DPRD dan Pemprov Kaltim Setujui KUP-PPAS APBD Kaltim 2021

oleh -52 views
Proses Penandatanganan Persetujuan Antara DPRD dan Pemprov Kaltim Terkait KUP-PPAS APBD Kaltim 2021

APAKABAR.CO-SAMARINDA. Kebijakan Umum Anggaran dan Prioritas Plafon Anggaran Sementara (PPAS) Anggaran Pendapatan dan Belanja Daerah (APBD) Kaltim Tahun 2021 disetujui.

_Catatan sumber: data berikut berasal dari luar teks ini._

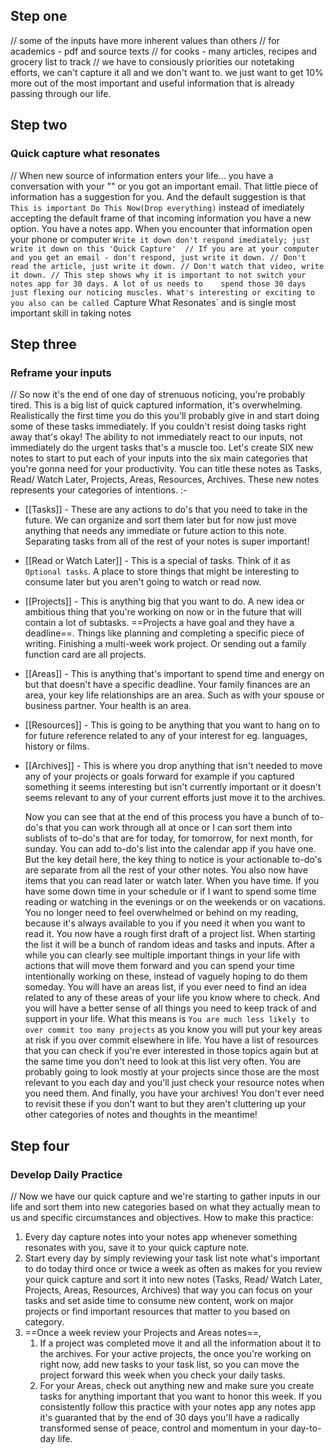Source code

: ## Step one
// some of the inputs have more inherent values than others
// for academics - pdf and source texts
// for cooks - many articles, recipes and grocery list to track
// we have to consiously priorities our notetaking efforts, we can't capture it all and we don't want to. we just want to get 10% more out of the most important and useful information that is already passing through our life.

## Step two
### Quick capture what resonates
// When new source of information enters your life... you have a conversation with your "" or you got an important email. That little piece of information has a suggestion for you. And the default suggestion is that `This is important Do This Now(Drop everything)` instead of imediately accepting the default frame of that incoming information you have a new option. You have a notes app. When you encounter that information open your phone or computer 
`Write it down don't respond imediately; just write it down on this 'Quick Capture' 
// If you are at your computer and you get an email - don't respond, just write it down.
// Don't read the article, just write it down.
// Don't watch that video, write it down.
// This step shows why it is important to not switch your notes app for 30 days. A lot of us needs to    spend those 30 days just flexing our noticing muscles. What's interesting or exciting to you also can be called `Capture What Resonates` and is single most important skill in taking notes

## Step three
### Reframe your inputs
// So now it's the end of one day of strenuous noticing, you're probably tired. This is a big list of quick captured information, it's overwhelming. Realistically the first time you do this you'll probably give in and start doing some of these tasks immediately. If you couldn't resist doing tasks right away that's okay! The ability to not immediately react to our inputs, not immediately do the urgent tasks that's a muscle too. Let's create SIX new notes to start to put each of your inputs into the six main categories that you're gonna need for your productivity. You can title these notes as Tasks, Read/ Watch Later, Projects, Areas, Resources, Archives.
These new notes represents your categories of intentions. :-
- [[Tasks]] - These are any actions to do's that you need to take in the future. We can organize and sort them later but for now just move anything that needs any immediate or future action to this note. Separating tasks from all of the rest of your notes is super important!
- [[Read or Watch Later]] - This is a special of tasks. Think of it as `Optional tasks`. A place to store things that might be interesting to consume later but you aren't going to watch or read now.
- [[Projects]] - This is anything big that you want to do. A new idea or ambitious thing that you're working on now or in the future that will contain a lot of subtasks. ==Projects a have goal and they have a deadline==. Things like planning and completing a specific piece of writing. Finishing a multi-week work project. Or sending out a family function card are all projects.
- [[Areas]] - This is anything that's important to spend time and energy on but that doesn't have a specific deadline. Your family finances are an area, your key life relationships are an area. Such as with your spouse or business partner. Your health is an area.
- [[Resources]] - This is going to be anything that you want to hang on to for future reference related to any of your interest for eg. languages, history or films.
- [[Archives]] - This is where you drop anything that isn't needed to move any of your projects or goals forward for example if you captured something it seems interesting but isn't currently important or it doesn't seems relevant to any of your current efforts just move it to the archives.

	Now you can see that at the end of this process you have a bunch of to-do's that you can work through all at once or I can sort them into sublists of to-do's that are for today, for tomorrow, for next month, for sunday. You can add to-do's list into the calendar app if you have one. But the key detail here, the key thing to notice is your actionable to-do's are separate from all the rest of your other notes. You also now have items that you can read later or watch later. When you have time. If you have some down time in your schedule or if I want to spend some time reading or watching in the evenings or on the weekends or on vacations. You no longer need to feel overwhelmed or behind on my reading, because it's always available to you if you need it when you want to read it. You now have a rough first draft of a project list. When starting the list it will be a bunch of random ideas and tasks and inputs. After a while you can clearly see multiple important things in your life with actions that will move them forward and you can spend your time intentionally working on these, instead of vaguely hoping to do them someday. You will have an areas list, if you ever need to find an idea related to any of these areas of your life you know where to check. And you will have a better sense of all things you need to keep track of and support in your life. What this means is `You are much less likely to over commit too many projects` as you know you will put your key areas at risk if you over commit elsewhere in life. You have a list of resources that you can check if you're ever interested in those topics again but at the same time you don't need to look at this list very often. You are probably going to look mostly at your projects since those are the most relevant to you each day and you'll just check your resource notes when you need them. And finally, you have your archives! You don't ever need to revisit these if you don't want to but they aren't cluttering up your other categories of notes and thoughts in the meantime!

## Step four
### Develop Daily Practice
// Now we have our quick capture and we're starting to gather inputs in our life and sort them into new categories based on what they actually mean to us and specific circumstances and objectives. 
How to make this practice:
1) Every day capture notes into your notes app whenever something resonates with you, save it to your quick capture note.
2) Start every day by simply reviewing your task list note what's important to do today third once or twice a week as often as makes for you review your quick capture and sort it into new notes (Tasks, Read/ Watch Later, Projects, Areas, Resources, Archives) that way you can focus on your tasks and set aside time to consume new content, work on major projects or find important resources that matter to you based on category.
3) ==Once a week review your Projects and Areas notes==, 
	1) If a project was completed move it and all the information about it to the archives. For your active projects, the once you're working on right now, add new tasks to your task list, so you can move the project forward this week when you check your daily tasks.
	2) For your Areas, check out anything new and make sure you create tasks for anything important that you want to honor this week.
If you consistently follow this practice with your notes app any notes app it's guaranted that by the end of 30 days you'll have a radically transformed sense of peace, control and momentum in your day-to-day life.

Persetujuan itu tertuang pada penandatanganan bersama pimpinan DPRD Kaltim dengan Pemprov Kaltim yang diwakili Gubernur Kaltim Hadi Mulyadi, Senin (30/11/2020).

Penandatanganan itu berlangsung pada Rapat Paripurna ke-33 DPRD Kaltim dengan agenda Pengesahan revisi jadwal kegiatan DPRD Kaltim masa persidangan III Tahun 2020, penyampaian laporan akhir kerja pansus pembentukan dan susunan perangkat Daerah Kaltim, persetujuan DPRD Kaltim terhadap penetapan raperda menjadi perda tentang pembentukan dan susunan perangkat daerah Kaltim, penandatanganan kesepakatan antara DPRD dan Gubernur Kaltim atas rancangan KUA dan PPAS APBD Tahun Anggaran 2021, dan pendapat akhir gubernur Kaltim terhadap Pansus Pembentukan dan Susunan Perangkat Daerah Kaltim dan sambutan gubernur kaltim atas rancangan KUA-PPAS APBD Tahun 2021.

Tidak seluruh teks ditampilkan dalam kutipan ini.